| Work order |
Copy the records below line by line and word for word, from the very first line through the line with "- The other", omitting each picture.

(Beginning of Dataset records)

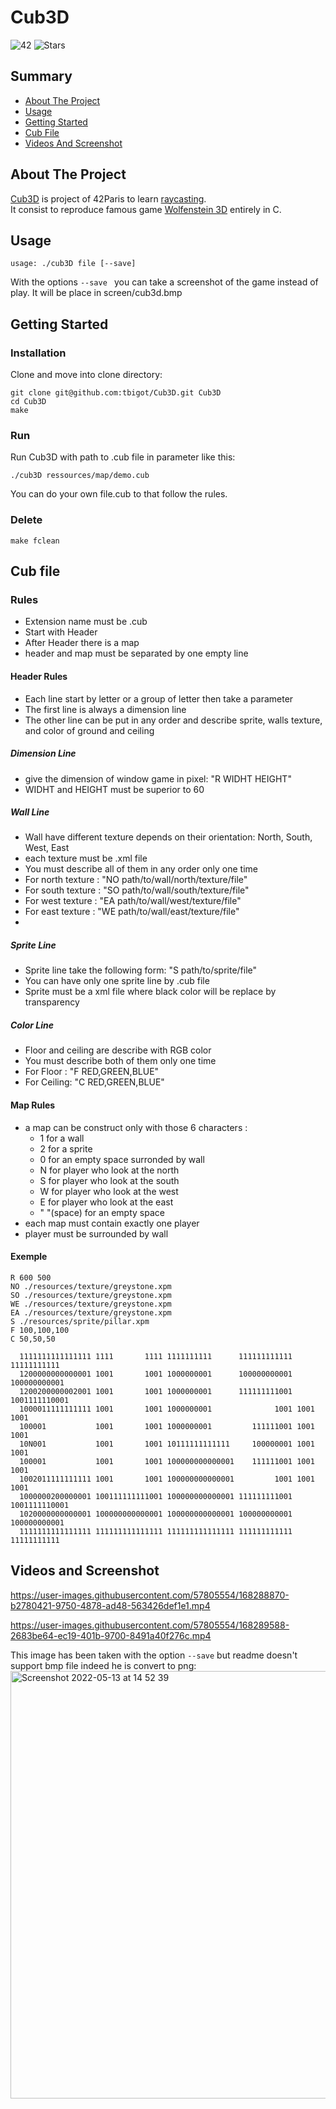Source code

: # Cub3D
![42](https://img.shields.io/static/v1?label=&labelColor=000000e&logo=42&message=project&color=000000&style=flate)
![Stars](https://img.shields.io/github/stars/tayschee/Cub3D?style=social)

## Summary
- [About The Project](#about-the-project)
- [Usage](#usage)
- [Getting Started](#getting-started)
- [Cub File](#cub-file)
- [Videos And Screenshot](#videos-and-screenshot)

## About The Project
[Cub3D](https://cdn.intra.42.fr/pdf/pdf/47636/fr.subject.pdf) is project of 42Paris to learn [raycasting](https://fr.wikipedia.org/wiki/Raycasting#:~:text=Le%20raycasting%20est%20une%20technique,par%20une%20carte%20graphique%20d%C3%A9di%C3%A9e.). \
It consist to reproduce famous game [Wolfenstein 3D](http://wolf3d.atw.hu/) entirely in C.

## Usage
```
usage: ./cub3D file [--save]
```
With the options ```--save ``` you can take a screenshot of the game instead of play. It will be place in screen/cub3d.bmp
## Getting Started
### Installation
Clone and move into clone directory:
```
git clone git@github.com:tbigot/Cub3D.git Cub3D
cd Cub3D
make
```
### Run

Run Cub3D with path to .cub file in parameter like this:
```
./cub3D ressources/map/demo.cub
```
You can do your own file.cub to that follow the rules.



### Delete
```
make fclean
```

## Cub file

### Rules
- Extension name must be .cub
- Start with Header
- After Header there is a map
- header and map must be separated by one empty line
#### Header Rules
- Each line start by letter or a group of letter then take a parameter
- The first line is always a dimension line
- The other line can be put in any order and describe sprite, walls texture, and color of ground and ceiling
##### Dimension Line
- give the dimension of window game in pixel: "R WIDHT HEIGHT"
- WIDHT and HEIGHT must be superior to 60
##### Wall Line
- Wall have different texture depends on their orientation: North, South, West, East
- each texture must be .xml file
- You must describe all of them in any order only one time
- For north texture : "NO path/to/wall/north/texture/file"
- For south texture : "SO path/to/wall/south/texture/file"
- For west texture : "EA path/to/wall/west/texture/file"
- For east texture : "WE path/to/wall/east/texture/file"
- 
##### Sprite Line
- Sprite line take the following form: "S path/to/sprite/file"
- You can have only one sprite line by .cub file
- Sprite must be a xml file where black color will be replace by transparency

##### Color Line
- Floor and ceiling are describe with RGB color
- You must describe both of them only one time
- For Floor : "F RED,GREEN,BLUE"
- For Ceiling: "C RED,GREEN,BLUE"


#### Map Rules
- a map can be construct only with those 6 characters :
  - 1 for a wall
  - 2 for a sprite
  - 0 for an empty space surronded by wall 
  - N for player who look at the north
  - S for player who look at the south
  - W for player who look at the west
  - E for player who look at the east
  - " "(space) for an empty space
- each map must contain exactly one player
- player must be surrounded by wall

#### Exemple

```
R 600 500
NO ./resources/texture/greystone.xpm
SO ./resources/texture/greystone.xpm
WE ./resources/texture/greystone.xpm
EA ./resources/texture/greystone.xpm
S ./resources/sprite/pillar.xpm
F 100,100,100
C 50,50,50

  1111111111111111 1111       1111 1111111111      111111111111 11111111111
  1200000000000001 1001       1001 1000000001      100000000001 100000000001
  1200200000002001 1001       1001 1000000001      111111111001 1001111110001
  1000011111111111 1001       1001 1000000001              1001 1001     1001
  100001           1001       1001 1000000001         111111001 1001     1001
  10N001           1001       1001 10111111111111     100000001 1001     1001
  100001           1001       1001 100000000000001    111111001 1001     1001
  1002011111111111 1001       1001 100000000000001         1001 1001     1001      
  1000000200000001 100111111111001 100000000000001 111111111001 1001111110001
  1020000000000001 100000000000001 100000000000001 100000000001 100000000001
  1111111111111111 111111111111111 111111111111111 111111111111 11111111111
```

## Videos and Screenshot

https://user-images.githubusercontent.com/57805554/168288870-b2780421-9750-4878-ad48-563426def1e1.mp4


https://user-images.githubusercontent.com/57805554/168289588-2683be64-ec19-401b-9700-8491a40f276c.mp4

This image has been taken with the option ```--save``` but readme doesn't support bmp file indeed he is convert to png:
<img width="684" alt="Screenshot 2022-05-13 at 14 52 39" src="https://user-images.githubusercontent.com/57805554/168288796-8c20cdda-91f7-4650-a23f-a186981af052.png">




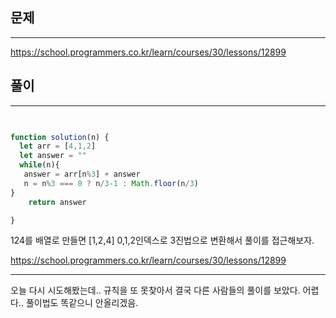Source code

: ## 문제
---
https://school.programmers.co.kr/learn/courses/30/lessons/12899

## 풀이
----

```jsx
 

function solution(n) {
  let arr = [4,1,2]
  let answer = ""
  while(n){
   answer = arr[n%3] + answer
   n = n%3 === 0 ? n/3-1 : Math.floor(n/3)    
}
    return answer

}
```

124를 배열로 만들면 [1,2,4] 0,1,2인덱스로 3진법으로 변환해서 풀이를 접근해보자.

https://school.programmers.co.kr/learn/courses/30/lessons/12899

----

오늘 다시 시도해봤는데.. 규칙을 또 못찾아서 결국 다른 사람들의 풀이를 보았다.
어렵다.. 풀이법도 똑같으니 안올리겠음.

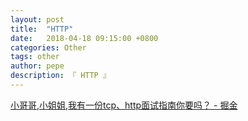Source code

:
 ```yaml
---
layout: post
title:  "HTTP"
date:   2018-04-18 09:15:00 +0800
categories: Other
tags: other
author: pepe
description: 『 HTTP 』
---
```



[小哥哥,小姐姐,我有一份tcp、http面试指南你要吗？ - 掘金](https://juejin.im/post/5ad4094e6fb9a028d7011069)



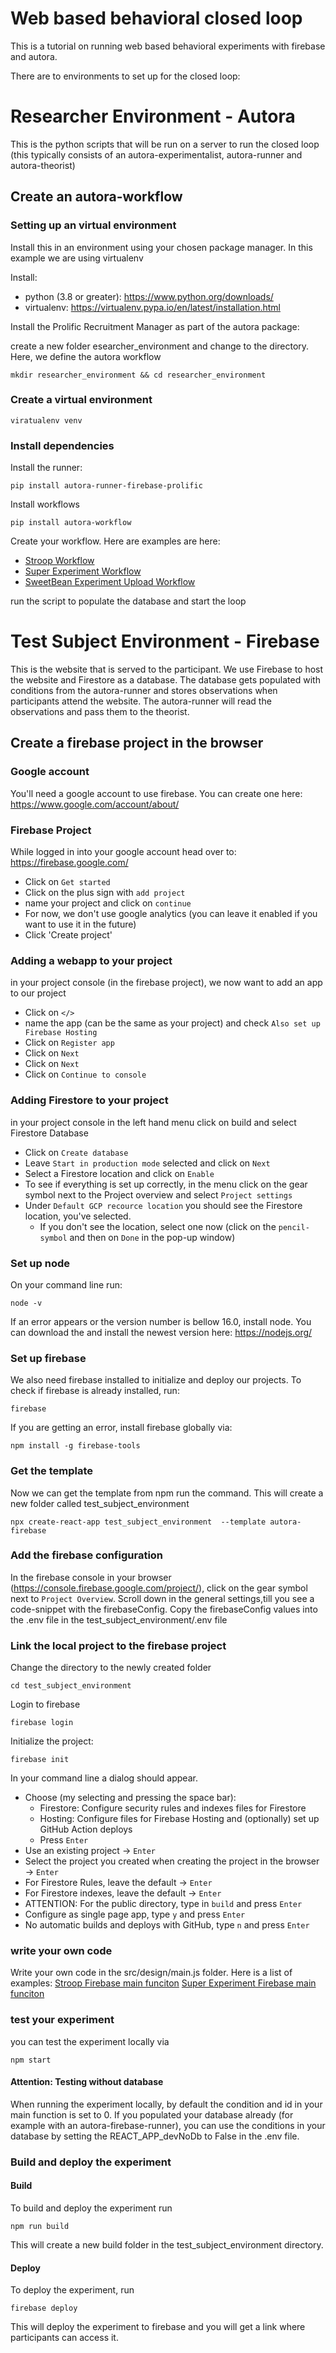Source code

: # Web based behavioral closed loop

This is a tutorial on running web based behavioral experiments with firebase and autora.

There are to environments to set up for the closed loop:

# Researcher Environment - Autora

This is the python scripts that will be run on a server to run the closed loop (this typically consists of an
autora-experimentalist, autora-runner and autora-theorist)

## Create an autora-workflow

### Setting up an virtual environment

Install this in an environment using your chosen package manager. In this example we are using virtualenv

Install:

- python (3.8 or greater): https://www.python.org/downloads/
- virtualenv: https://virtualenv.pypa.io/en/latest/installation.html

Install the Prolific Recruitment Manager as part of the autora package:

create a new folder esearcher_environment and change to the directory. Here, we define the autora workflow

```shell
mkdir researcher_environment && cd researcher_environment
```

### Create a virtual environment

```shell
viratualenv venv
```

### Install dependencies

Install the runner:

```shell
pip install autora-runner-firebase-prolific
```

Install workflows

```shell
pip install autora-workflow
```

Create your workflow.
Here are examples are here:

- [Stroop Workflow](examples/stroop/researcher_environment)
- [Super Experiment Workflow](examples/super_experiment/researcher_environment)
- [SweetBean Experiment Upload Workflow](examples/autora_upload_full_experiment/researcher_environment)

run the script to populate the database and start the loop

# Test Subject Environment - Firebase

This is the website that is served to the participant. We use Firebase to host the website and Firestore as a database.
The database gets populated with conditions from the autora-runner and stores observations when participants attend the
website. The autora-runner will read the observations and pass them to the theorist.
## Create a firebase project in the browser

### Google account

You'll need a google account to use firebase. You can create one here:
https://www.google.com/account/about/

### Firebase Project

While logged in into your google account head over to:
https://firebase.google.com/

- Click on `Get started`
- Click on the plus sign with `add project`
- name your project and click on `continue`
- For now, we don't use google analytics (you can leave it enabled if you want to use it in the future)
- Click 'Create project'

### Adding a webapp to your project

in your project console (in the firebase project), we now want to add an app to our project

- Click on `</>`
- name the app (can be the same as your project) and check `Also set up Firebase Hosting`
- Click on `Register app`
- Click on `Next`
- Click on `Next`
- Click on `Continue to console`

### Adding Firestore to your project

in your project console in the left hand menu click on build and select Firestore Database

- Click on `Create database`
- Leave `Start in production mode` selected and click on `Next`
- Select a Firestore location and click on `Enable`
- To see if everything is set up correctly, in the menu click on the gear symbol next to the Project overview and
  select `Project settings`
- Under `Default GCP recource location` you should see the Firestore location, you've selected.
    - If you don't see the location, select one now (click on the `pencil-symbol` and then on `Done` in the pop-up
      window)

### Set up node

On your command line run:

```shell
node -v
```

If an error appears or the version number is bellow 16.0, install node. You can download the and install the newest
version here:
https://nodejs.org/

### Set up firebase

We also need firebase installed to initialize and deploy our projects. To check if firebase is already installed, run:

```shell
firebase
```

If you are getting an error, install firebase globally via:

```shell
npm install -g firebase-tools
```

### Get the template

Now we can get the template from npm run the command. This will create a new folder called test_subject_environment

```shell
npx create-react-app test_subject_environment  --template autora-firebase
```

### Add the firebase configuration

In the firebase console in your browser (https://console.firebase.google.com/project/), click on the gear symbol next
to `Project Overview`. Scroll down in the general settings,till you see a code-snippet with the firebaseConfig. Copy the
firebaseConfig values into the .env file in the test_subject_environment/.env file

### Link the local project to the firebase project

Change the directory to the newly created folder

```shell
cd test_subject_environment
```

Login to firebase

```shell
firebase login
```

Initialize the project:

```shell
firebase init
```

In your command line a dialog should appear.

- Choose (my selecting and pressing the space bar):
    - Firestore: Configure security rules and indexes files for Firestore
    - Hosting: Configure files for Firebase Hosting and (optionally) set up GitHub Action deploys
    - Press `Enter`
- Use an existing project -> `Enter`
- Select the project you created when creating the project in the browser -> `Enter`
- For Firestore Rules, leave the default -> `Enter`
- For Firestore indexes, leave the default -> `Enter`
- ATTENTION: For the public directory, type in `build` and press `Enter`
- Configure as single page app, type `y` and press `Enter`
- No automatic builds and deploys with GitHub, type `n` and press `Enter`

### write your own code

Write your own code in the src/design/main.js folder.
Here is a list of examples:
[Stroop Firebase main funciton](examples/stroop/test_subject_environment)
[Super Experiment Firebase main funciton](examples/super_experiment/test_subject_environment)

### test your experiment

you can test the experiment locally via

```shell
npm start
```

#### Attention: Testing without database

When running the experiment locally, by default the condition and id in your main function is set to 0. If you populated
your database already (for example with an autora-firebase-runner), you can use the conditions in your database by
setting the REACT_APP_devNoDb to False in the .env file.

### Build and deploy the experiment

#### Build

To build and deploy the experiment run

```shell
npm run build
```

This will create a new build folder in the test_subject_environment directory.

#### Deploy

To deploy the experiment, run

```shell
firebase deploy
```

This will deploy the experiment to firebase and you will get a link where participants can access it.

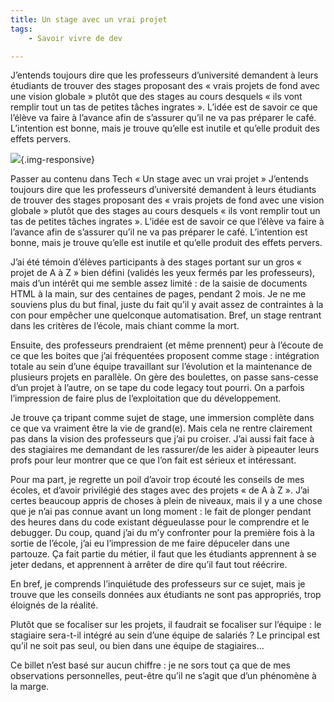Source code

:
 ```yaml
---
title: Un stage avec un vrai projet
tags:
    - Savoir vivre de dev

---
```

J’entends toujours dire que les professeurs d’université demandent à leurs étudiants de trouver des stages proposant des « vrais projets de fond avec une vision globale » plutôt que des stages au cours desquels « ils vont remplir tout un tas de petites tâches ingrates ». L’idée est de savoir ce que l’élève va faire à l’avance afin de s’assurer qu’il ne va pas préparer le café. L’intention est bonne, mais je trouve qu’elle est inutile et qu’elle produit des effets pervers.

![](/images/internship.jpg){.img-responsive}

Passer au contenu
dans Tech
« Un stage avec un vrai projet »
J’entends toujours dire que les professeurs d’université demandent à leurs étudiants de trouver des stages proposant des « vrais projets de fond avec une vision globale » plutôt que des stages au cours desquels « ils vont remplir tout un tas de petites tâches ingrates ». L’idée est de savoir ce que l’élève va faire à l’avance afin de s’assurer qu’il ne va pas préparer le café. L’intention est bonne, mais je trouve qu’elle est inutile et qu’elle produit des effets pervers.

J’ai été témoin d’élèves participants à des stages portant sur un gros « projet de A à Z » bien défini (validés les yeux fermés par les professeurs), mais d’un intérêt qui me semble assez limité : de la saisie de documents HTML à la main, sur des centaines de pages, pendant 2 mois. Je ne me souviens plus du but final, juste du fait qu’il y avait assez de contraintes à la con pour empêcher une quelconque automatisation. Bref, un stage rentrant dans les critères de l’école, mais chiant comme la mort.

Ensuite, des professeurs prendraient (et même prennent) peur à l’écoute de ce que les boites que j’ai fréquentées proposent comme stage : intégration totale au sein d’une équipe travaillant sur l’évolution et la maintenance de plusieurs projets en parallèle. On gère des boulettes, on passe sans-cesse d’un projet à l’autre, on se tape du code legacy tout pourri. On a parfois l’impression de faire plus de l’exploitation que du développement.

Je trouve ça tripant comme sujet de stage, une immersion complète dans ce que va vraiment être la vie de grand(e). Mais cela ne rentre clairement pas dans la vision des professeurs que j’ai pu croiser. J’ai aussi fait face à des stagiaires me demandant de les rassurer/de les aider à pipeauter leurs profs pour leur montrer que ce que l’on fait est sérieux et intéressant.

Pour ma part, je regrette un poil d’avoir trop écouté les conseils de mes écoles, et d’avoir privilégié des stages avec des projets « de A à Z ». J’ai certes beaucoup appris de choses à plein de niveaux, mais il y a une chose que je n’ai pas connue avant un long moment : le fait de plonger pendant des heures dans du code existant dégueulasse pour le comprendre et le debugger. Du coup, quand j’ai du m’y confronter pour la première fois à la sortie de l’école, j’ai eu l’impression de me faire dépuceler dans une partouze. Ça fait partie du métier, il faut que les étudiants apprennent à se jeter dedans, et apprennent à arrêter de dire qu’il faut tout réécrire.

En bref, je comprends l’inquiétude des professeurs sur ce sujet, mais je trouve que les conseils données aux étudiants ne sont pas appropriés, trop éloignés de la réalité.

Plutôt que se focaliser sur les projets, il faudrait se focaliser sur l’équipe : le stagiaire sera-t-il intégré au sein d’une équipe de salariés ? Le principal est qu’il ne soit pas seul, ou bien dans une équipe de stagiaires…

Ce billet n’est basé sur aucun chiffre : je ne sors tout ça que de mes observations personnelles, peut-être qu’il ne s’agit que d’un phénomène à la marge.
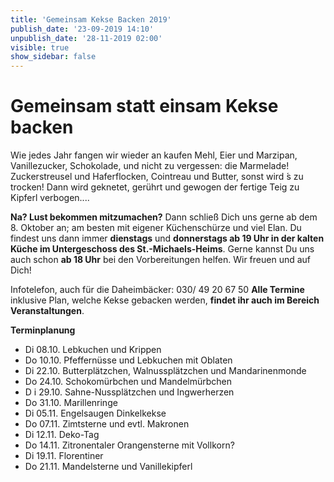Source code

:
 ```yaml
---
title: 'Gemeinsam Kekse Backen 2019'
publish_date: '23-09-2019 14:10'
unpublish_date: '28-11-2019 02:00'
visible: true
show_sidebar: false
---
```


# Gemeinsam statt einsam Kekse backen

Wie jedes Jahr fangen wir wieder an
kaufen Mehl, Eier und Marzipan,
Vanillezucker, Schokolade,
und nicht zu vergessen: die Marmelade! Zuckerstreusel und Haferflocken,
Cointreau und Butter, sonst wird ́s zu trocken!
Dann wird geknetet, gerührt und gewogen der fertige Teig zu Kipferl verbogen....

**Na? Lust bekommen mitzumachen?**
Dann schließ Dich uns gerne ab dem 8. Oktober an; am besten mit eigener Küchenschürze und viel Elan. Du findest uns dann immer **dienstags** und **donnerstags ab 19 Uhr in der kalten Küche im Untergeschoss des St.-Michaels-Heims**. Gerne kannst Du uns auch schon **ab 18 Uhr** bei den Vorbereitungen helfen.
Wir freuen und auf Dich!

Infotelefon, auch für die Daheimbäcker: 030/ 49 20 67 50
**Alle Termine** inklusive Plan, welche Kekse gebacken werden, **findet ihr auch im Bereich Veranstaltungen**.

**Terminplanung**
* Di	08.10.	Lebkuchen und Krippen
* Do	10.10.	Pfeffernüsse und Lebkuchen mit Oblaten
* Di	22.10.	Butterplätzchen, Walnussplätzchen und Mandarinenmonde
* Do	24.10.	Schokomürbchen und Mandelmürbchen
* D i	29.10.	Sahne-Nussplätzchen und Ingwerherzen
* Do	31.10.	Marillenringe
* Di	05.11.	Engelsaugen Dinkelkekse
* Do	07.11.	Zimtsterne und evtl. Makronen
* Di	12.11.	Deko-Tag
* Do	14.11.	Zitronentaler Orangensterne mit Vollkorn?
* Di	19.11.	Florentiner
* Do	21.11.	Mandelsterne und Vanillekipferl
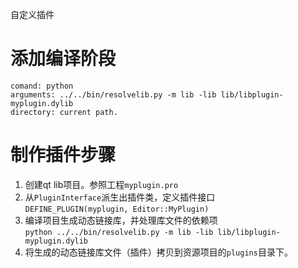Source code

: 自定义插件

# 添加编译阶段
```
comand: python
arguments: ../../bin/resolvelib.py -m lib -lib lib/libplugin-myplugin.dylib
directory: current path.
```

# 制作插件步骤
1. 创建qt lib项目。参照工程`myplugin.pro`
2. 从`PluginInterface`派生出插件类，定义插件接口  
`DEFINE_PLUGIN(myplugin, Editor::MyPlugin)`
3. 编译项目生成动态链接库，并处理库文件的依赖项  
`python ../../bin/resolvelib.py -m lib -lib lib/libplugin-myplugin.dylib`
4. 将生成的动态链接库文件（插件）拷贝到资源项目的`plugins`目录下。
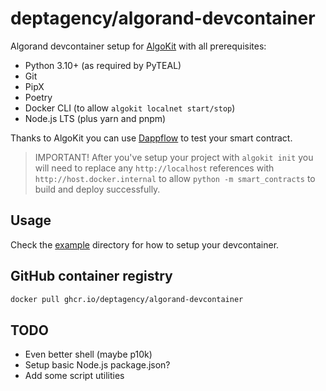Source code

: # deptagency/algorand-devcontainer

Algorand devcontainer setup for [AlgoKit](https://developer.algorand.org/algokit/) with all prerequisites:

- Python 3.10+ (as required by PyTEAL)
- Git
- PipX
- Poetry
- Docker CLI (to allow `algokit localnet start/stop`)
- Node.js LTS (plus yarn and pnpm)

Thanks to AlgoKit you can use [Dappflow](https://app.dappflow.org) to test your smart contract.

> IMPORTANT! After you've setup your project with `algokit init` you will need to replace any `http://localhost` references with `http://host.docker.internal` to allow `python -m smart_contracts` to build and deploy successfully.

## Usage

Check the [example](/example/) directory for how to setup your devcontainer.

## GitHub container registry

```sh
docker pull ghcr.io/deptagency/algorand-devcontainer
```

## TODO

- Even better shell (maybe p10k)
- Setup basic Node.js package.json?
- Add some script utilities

(End of Dataset records)

| Response to this task |
Source code

: # Cub3D
![42](https://img.shields.io/static/v1?label=&labelColor=000000e&logo=42&message=project&color=000000&style=flate)
![Stars](https://img.shields.io/github/stars/tayschee/Cub3D?style=social)

## Summary
- [About The Project](#about-the-project)
- [Usage](#usage)
- [Getting Started](#getting-started)
- [Cub File](#cub-file)
- [Videos And Screenshot](#videos-and-screenshot)

## About The Project
[Cub3D](https://cdn.intra.42.fr/pdf/pdf/47636/fr.subject.pdf) is project of 42Paris to learn [raycasting](https://fr.wikipedia.org/wiki/Raycasting#:~:text=Le%20raycasting%20est%20une%20technique,par%20une%20carte%20graphique%20d%C3%A9di%C3%A9e.). \
It consist to reproduce famous game [Wolfenstein 3D](http://wolf3d.atw.hu/) entirely in C.

## Usage
```
usage: ./cub3D file [--save]
```
With the options ```--save ``` you can take a screenshot of the game instead of play. It will be place in screen/cub3d.bmp
## Getting Started
### Installation
Clone and move into clone directory:
```
git clone git@github.com:tbigot/Cub3D.git Cub3D
cd Cub3D
make
```
### Run

Run Cub3D with path to .cub file in parameter like this:
```
./cub3D ressources/map/demo.cub
```
You can do your own file.cub to that follow the rules.



### Delete
```
make fclean
```

## Cub file

### Rules
- Extension name must be .cub
- Start with Header
- After Header there is a map
- header and map must be separated by one empty line
#### Header Rules
- Each line start by letter or a group of letter then take a parameter
- The first line is always a dimension line
- The other line can be put in any order and describe sprite, walls texture, and color of ground and ceiling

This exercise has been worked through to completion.